The initial version of this PEP defined an algebraic hierarchy inspired by a Haskell Numeric Prelude [#numericprelude]_ including MonoidUnderPlus, AdditiveGroup, Ring, and Field, and mentioned several other possible algebraic types before getting to the numbers. I had expected this to be useful to people using vectors and matrices, but the NumPy community really wasn't interested. The numbers then had a much more branching structure to include things like the Gaussian Integers and Z/nZ, which could be Complex but wouldn't necessarily support things like division. The community decided that this was too much complication for Python, so the proposal has been scaled back to resemble the Scheme numeric tower much more closely.

References

.. [#pep3119] Introducing Abstract Base Classes (http://www.python.org/dev/peps/pep-3119/)

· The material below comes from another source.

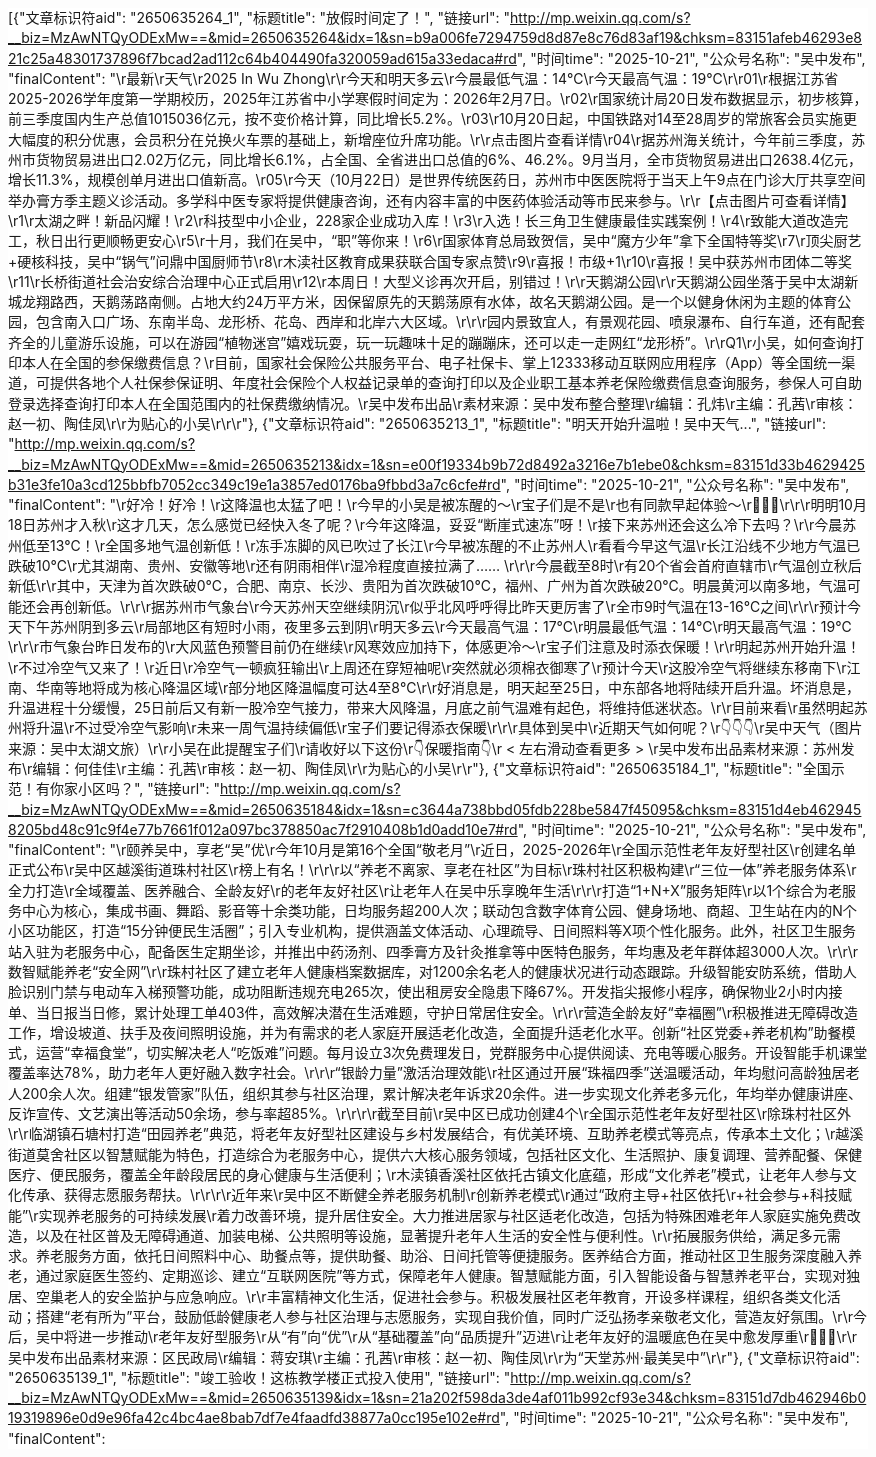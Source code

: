 ﻿[{"文章标识符aid": "2650635264_1", "标题title": "放假时间定了！", "链接url": "http://mp.weixin.qq.com/s?__biz=MzAwNTQyODExMw==&mid=2650635264&idx=1&sn=b9a006fe7294759d8d87e8c76d83af19&chksm=83151afeb46293e821c25a48301737896f7bcad2ad112c64b404490fa320059ad615a33edaca#rd", "时间time": "2025-10-21", "公众号名称": "吴中发布", "finalContent": "\r最新\r天气\r2025 In Wu Zhong\r\r今天和明天多云\r今晨最低气温：14℃\r今天最高气温：19℃\r\r01\r根据江苏省2025-2026学年度第一学期校历，2025年江苏省中小学寒假时间定为：2026年2月7日。\r02\r国家统计局20日发布数据显示，初步核算，前三季度国内生产总值1015036亿元，按不变价格计算，同比增长5.2%。\r03\r10月20日起，中国铁路对14至28周岁的常旅客会员实施更大幅度的积分优惠，会员积分在兑换火车票的基础上，新增座位升席功能。\r\r点击图片查看详情\r04\r据苏州海关统计，今年前三季度，苏州市货物贸易进出口2.02万亿元，同比增长6.1%，占全国、全省进出口总值的6%、46.2%。9月当月，全市货物贸易进出口2638.4亿元，增长11.3%，规模创单月进出口值新高。\r05\r今天（10月22日）是世界传统医药日，苏州市中医医院将于当天上午9点在门诊大厅共享空间举办膏方季主题义诊活动。多学科中医专家将提供健康咨询，还有内容丰富的中医药体验活动等市民来参与。\r\r【点击图片可查看详情】\r1\r太湖之畔！新品闪耀！\r2\r科技型中小企业，228家企业成功入库！\r3\r入选！长三角卫生健康最佳实践案例！\r4\r致能大道改造完工，秋日出行更顺畅更安心\r5\r十月，我们在吴中，“职”等你来！\r6\r国家体育总局致贺信，吴中“魔方少年”拿下全国特等奖\r7\r顶尖厨艺+硬核科技，吴中“锅气”问鼎中国厨师节\r8\r木渎社区教育成果获联合国专家点赞\r9\r喜报！市级+1\r10\r喜报！吴中获苏州市团体二等奖\r11\r长桥街道社会治安综合治理中心正式启用\r12\r本周日！大型义诊再次开启，别错过！\r\r天鹅湖公园\r\r天鹅湖公园坐落于吴中太湖新城龙翔路西，天鹅荡路南侧。占地大约24万平方米，因保留原先的天鹅荡原有水体，故名天鹅湖公园。是一个以健身休闲为主题的体育公园，包含南入口广场、东南半岛、龙形桥、花岛、西岸和北岸六大区域。\r\r\r园内景致宜人，有景观花园、喷泉瀑布、自行车道，还有配套齐全的儿童游乐设施，可以在游园“植物迷宫”嬉戏玩耍，玩一玩趣味十足的蹦蹦床，还可以走一走网红“龙形桥”。\r\rQ1\r小吴，如何查询打印本人在全国的参保缴费信息？\r目前，国家社会保险公共服务平台、电子社保卡、掌上12333移动互联网应用程序（App）等全国统一渠道，可提供各地个人社保参保证明、年度社会保险个人权益记录单的查询打印以及企业职工基本养老保险缴费信息查询服务，参保人可自助登录选择查询打印本人在全国范围内的社保费缴纳情况。\r吴中发布出品\r素材来源：吴中发布整合整理\r编辑：孔炜\r主编：孔茜\r审核：赵一初、陶佳凤\r\r为贴心的小吴\r\r\r"}, {"文章标识符aid": "2650635213_1", "标题title": "明天开始升温啦！吴中天气...", "链接url": "http://mp.weixin.qq.com/s?__biz=MzAwNTQyODExMw==&mid=2650635213&idx=1&sn=e00f19334b9b72d8492a3216e7b1ebe0&chksm=83151d33b4629425b31e3fe10a3cd125bbfb7052cc349c19e1a3857ed0176ba9fbbd3a7c6cfe#rd", "时间time": "2025-10-21", "公众号名称": "吴中发布", "finalContent": "\r好冷！好冷！\r这降温也太猛了吧！\r今早的小吴是被冻醒的～\r宝子们是不是\r也有同款早起体验～\r🥶🥶🥶\r\r\r明明10月18日苏州才入秋\r这才几天，怎么感觉已经快入冬了呢？\r今年这降温，妥妥“断崖式速冻”呀！\r接下来苏州还会这么冷下去吗？\r\r今晨苏州低至13℃！\r全国多地气温创新低！\r冻手冻脚的风已吹过了长江\r今早被冻醒的不止苏州人\r看看今早这气温\r长江沿线不少地方气温已跌破10℃\r尤其湖南、贵州、安徽等地\r还有阴雨相伴\r湿冷程度直接拉满了……&nbsp;\r\r\r今晨截至8时\r有20个省会首府直辖市\r气温创立秋后新低\r\r其中，天津为首次跌破0℃，合肥、南京、长沙、贵阳为首次跌破10℃，福州、广州为首次跌破20℃。明晨黄河以南多地，气温可能还会再创新低。\r\r\r据苏州市气象台\r今天苏州天空继续阴沉\r似乎北风呼呼得比昨天更厉害了\r全市9时气温在13-16℃之间\r\r\r预计今天下午苏州阴到多云\r局部地区有短时小雨，夜里多云到阴\r明天多云\r今天最高气温：17℃\r明晨最低气温：14℃\r明天最高气温：19℃\r\r\r市气象台昨日发布的\r大风蓝色预警目前仍在继续\r风寒效应加持下，体感更冷～\r宝子们注意及时添衣保暖！\r\r明起苏州开始升温！\r不过冷空气又来了！\r近日\r冷空气一顿疯狂输出\r上周还在穿短袖呢\r突然就必须棉衣御寒了\r预计今天\r这股冷空气将继续东移南下\r江南、华南等地将成为核心降温区域\r部分地区降温幅度可达4至8℃\r\r好消息是，明天起至25日，中东部各地将陆续开启升温。坏消息是，升温进程十分缓慢，25日前后又有新一股冷空气接力，带来大风降温，月底之前气温难有起色，将维持低迷状态。\r\r目前来看\r虽然明起苏州将升温\r不过受冷空气影响\r未来一周气温持续偏低\r宝子们要记得添衣保暖\r\r\r具体到吴中\r近期天气如何呢？\r👇👇👇\r吴中天气（图片来源：吴中太湖文旅）\r\r小吴在此提醒宝子们\r请收好以下这份\r👇保暖指南👇\r&nbsp;&lt; 左右滑动查看更多 &gt;&nbsp;\r吴中发布出品素材来源：苏州发布\r编辑：何佳佳\r主编：孔茜\r审核：赵一初、陶佳凤\r\r为贴心的小吴\r\r"}, {"文章标识符aid": "2650635184_1", "标题title": "全国示范！有你家小区吗？", "链接url": "http://mp.weixin.qq.com/s?__biz=MzAwNTQyODExMw==&mid=2650635184&idx=1&sn=c3644a738bbd05fdb228be5847f45095&chksm=83151d4eb4629458205bd48c91c9f4e77b7661f012a097bc378850ac7f2910408b1d0add10e7#rd", "时间time": "2025-10-21", "公众号名称": "吴中发布", "finalContent": "\r颐养吴中，享老“吴”优\r今年10月是第16个全国“敬老月”\r近日，2025-2026年\r全国示范性老年友好型社区\r创建名单正式公布\r吴中区越溪街道珠村社区\r榜上有名！\r\r\r以“养老不离家、享老在社区”为目标\r珠村社区积极构建\r“三位一体”养老服务体系\r全力打造\r全域覆盖、医养融合、全龄友好\r的老年友好社区\r让老年人在吴中乐享晚年生活\r\r\r打造“1+N+X”服务矩阵\r以1个综合为老服务中心为核心，集成书画、舞蹈、影音等十余类功能，日均服务超200人次；联动包含数字体育公园、健身场地、商超、卫生站在内的N个小区功能区，打造“15分钟便民生活圈”；引入专业机构，提供涵盖文体活动、心理疏导、日间照料等X项个性化服务。此外，社区卫生服务站入驻为老服务中心，配备医生定期坐诊，并推出中药汤剂、四季膏方及针灸推拿等中医特色服务，年均惠及老年群体超3000人次。\r\r\r数智赋能养老“安全网”\r\r珠村社区了建立老年人健康档案数据库，对1200余名老人的健康状况进行动态跟踪。升级智能安防系统，借助人脸识别门禁与电动车入梯预警功能，成功阻断违规充电265次，使出租房安全隐患下降67%。开发指尖报修小程序，确保物业2小时内接单、当日报当日修，累计处理工单403件，高效解决潜在生活难题，守护日常居住安全。\r\r\r营造全龄友好“幸福圈”\r积极推进无障碍改造工作，增设坡道、扶手及夜间照明设施，并为有需求的老人家庭开展适老化改造，全面提升适老化水平。创新“社区党委+养老机构”助餐模式，运营“幸福食堂”，切实解决老人“吃饭难”问题。每月设立3次免费理发日，党群服务中心提供阅读、充电等暖心服务。开设智能手机课堂覆盖率达78%，助力老年人更好融入数字社会。\r\r\r“银龄力量”激活治理效能\r社区通过开展“珠福四季”送温暖活动，年均慰问高龄独居老人200余人次。组建“银发管家”队伍，组织其参与社区治理，累计解决老年诉求20余件。进一步实现文化养老多元化，年均举办健康讲座、反诈宣传、文艺演出等活动50余场，参与率超85%。\r\r\r\r截至目前\r吴中区已成功创建4个\r全国示范性老年友好型社区\r除珠村社区外\r\r临湖镇石塘村打造“田园养老”典范，将老年友好型社区建设与乡村发展结合，有优美环境、互助养老模式等亮点，传承本土文化；\r越溪街道莫舍社区以智慧赋能为特色，打造综合为老服务中心，提供六大核心服务领域，包括社区文化、生活照护、康复调理、营养配餐、保健医疗、便民服务，覆盖全年龄段居民的身心健康与生活便利；\r木渎镇香溪社区依托古镇文化底蕴，形成“文化养老”模式，让老年人参与文化传承、获得志愿服务帮扶。\r\r\r\r近年来\r吴中区不断健全养老服务机制\r创新养老模式\r通过“政府主导+社区依托\r+社会参与+科技赋能”\r实现养老服务的可持续发展\r着力改善环境，提升居住安全。大力推进居家与社区适老化改造，包括为特殊困难老年人家庭实施免费改造，以及在社区普及无障碍通道、加装电梯、公共照明等设施，显著提升老年人生活的安全性与便利性。\r\r拓展服务供给，满足多元需求。养老服务方面，依托日间照料中心、助餐点等，提供助餐、助浴、日间托管等便捷服务。医养结合方面，推动社区卫生服务深度融入养老，通过家庭医生签约、定期巡诊、建立“互联网医院”等方式，保障老年人健康。智慧赋能方面，引入智能设备与智慧养老平台，实现对独居、空巢老人的安全监护与应急响应。\r\r丰富精神文化生活，促进社会参与。积极发展社区老年教育，开设多样课程，组织各类文化活动；搭建“老有所为”平台，鼓励低龄健康老人参与社区治理与志愿服务，实现自我价值，同时广泛弘扬孝亲敬老文化，营造友好氛围。\r\r今后，吴中将进一步推动\r老年友好型服务\r从“有”向“优”\r从“基础覆盖”向“品质提升”迈进\r让老年友好的温暖底色在吴中愈发厚重\r🥰🥰🥰\r\r吴中发布出品素材来源：区民政局\r编辑：蒋安琪\r主编：孔茜\r审核：赵一初、陶佳凤\r\r为“天堂苏州·最美吴中”\r\r"}, {"文章标识符aid": "2650635139_1", "标题title": "竣工验收！这栋教学楼正式投入使用", "链接url": "http://mp.weixin.qq.com/s?__biz=MzAwNTQyODExMw==&mid=2650635139&idx=1&sn=21a202f598da3de4af011b992cf93e34&chksm=83151d7db462946b019319896e0d9e96fa42c4bc4ae8bab7df7e4faadfd38877a0cc195e102e#rd", "时间time": "2025-10-21", "公众号名称": "吴中发布", "finalContent":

.. [#pep3107] Function Annotations (http://www.python.org/dev/peps/pep-3107/)

.. [3] Possible Python 3K Class Tree?, wiki page created by Bill Janssen (http://wiki.python.org/moin/AbstractBaseClasses)

.. [#numericprelude] NumericPrelude: An experimental alternative hierarchy of numeric type classes (http://darcs.haskell.org/numericprelude/docs/html/index.html)

.. [#schemetower] The Scheme numerical tower (http://www.swiss.ai.mit.edu/ftpdir/scheme-reports/r5rs-html/r5rs_8.html#SEC50)

Acknowledgements

Thanks to Neil Norwitz for encouraging me to write this PEP in the first place, to Travis Oliphant for pointing out that the numpy people didn't really care about the algebraic concepts, to Alan Isaac for reminding me that Scheme had already done this, and to Guido van Rossum and lots of other people on the mailing list for refining the concept.

Copyright

This document has been placed in the public domain.